**Exercise objective:** Write out each record a second time, exactly.

**Supplied data:**
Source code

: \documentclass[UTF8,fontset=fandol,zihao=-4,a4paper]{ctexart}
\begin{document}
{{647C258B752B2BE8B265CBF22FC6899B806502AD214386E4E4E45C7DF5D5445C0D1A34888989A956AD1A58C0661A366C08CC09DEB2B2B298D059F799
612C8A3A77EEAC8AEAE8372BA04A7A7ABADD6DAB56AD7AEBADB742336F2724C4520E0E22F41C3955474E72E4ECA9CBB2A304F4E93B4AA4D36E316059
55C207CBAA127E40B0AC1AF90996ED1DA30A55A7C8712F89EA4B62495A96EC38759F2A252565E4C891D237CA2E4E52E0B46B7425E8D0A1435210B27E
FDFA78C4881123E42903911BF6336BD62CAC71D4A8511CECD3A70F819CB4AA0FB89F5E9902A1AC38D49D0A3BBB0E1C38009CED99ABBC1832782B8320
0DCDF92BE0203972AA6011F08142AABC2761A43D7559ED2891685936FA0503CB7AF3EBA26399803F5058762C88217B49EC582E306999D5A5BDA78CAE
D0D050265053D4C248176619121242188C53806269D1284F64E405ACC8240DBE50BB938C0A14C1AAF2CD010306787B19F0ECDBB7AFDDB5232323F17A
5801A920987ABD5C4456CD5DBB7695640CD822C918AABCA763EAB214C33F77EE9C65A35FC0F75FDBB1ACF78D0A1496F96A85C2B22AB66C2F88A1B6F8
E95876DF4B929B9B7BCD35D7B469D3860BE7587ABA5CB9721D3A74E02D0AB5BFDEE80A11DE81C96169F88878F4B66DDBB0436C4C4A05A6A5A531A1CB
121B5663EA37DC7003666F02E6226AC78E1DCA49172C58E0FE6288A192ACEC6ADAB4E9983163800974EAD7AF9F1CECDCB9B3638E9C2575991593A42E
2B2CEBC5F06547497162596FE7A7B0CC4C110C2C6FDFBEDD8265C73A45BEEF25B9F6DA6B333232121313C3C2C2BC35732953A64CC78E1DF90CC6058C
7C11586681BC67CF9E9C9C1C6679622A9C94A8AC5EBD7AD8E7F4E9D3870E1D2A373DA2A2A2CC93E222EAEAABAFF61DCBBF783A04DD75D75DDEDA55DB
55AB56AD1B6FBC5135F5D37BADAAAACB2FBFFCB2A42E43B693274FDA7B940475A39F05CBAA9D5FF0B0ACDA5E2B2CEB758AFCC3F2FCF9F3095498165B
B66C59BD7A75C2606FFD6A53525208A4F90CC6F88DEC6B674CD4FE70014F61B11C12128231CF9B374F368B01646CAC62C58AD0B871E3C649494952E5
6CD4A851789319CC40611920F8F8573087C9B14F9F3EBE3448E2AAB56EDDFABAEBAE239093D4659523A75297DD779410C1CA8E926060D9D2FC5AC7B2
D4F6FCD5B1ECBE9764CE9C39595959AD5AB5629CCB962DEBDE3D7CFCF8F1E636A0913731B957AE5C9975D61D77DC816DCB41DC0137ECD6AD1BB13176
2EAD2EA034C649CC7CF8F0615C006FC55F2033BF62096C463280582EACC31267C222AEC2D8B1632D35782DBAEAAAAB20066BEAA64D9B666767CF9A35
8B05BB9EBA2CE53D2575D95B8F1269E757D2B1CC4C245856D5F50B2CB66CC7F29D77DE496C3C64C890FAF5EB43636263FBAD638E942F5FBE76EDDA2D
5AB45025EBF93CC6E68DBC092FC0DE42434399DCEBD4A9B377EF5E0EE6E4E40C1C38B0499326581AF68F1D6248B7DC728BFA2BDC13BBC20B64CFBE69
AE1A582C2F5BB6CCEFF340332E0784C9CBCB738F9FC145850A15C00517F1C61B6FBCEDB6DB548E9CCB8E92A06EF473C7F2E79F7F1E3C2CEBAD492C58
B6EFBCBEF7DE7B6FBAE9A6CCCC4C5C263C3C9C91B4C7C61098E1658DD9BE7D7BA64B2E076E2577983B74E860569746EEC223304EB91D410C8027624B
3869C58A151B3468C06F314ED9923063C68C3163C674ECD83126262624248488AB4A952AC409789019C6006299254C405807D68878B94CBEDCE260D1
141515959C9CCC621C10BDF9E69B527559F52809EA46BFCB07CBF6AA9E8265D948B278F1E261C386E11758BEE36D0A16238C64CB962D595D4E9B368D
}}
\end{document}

**Task response:**
Source code

: \documentclass[UTF8,fontset=fandol,zihao=-4,a4paper]{ctexart}
\begin{document}
{{647C258B752B2BE8B265CBF22FC6899B806502AD214386E4E4E45C7DF5D5445C0D1A34888989A956AD1A58C0661A366C08CC09DEB2B2B298D059F799
612C8A3A77EEAC8AEAE8372BA04A7A7ABADD6DAB56AD7AEBADB742336F2724C4520E0E22F41C3955474E72E4ECA9CBB2A304F4E93B4AA4D36E316059
55C207CBAA127E40B0AC1AF90996ED1DA30A55A7C8712F89EA4B62495A96EC38759F2A252565E4C891D237CA2E4E52E0B46B7425E8D0A1435210B27E
FDFA78C4881123E42903911BF6336BD62CAC71D4A8511CECD3A70F819CB4AA0FB89F5E9902A1AC38D49D0A3BBB0E1C38009CED99ABBC1832782B8320
0DCDF92BE0203972AA6011F08142AABC2761A43D7559ED2891685936FA0503CB7AF3EBA26399803F5058762C88217B49EC582E306999D5A5BDA78CAE
D0D050265053D4C248176619121242188C53806269D1284F64E405ACC8240DBE50BB938C0A14C1AAF2CD010306787B19F0ECDBB7AFDDB5232323F17A
5801A920987ABD5C4456CD5DBB7695640CD822C918AABCA763EAB214C33F77EE9C65A35FC0F75FDBB1ACF78D0A1496F96A85C2B22AB66C2F88A1B6F8
E95876DF4B929B9B7BCD35D7B469D3860BE7587ABA5CB9721D3A74E02D0AB5BFDEE80A11DE81C96169F88878F4B66DDBB0436C4C4A05A6A5A531A1CB
121B5663EA37DC7003666F02E6226AC78E1DCA49172C58E0FE6288A192ACEC6ADAB4E9983163800974EAD7AF9F1CECDCB9B3638E9C2575991593A42E
2B2CEBC5F06547497162596FE7A7B0CC4C110C2C6FDFBEDD8265C73A45BEEF25B9F6DA6B333232121313C3C2C2BC35732953A64CC78E1DF90CC6058C
7C11586681BC67CF9E9C9C1C6679622A9C94A8AC5EBD7AD8E7F4E9D3870E1D2A373DA2A2A2CC93E222EAEAABAFF61DCBBF783A04DD75D75DDEDA55DB
55AB56AD1B6FBC5135F5D37BADAAAACB2FBFFCB2A42E43B693274FDA7B940475A39F05CBAA9D5FF0B0ACDA5E2B2CEB758AFCC3F2FCF9F3095498165B
B66C59BD7A75C2606FFD6A53525208A4F90CC6F88DEC6B674CD4FE70014F61B11C12128231CF9B374F368B01646CAC62C58AD0B871E3C649494952E5
6CD4A851789319CC40611920F8F8573087C9B14F9F3EBE3448E2AAB56EDDFABAEBAE239093D4659523A75297DD779410C1CA8E926060D9D2FC5AC7B2
D4F6FCD5B1ECBE9764CE9C39595959AD5AB5629CCB962DEBDE3D7CFCF8F1E636A0913731B957AE5C9975D61D77DC816DCB41DC0137ECD6AD1BB13176
2EAD2EA034C649CC7CF8F0615C006FC55F2033BF62096C463280582EACC31267C222AEC2D8B1632D35782DBAEAAAAB20066BEAA64D9B666767CF9A35
8B05BB9EBA2CE53D2575D95B8F1269E757D2B1CC4C245856D5F50B2CB66CC7F29D77DE496C3C64C890FAF5EB43636263FBAD638E942F5FBE76EDDA2D
5AB45025EBF93CC6E68DBC092FC0DE42434399DCEBD4A9B377EF5E0EE6E4E40C1C38B0499326581AF68F1D6248B7DC728BFA2BDC13BBC20B64CFBE69
AE1A582C2F5BB6CCEFF340332E0784C9CBCB738F9FC145850A15C00517F1C61B6FBCEDB6DB548E9CCB8E92A06EF473C7F2E79F7F1E3C2CEBAD492C58
B6EFBCBEF7DE7B6FBAE9A6CCCC4C5C263C3C9C91B4C7C61098E1658DD9BE7D7BA64B2E076E2577983B74E860569746EEC223304EB91D410C8027624B
3869C58A151B3468C06F314ED9923063C68C3163C674ECD83126262624248488AB4A952AC409789019C6006299254C405807D68878B94CBEDCE260D1
141515959C9CCC621C10BDF9E69B527559F52809EA46BFCB07CBF6AA9E8265D948B278F1E261C386E11758BEE36D0A16238C64CB962D595D4E9B368D
}}
\end{document}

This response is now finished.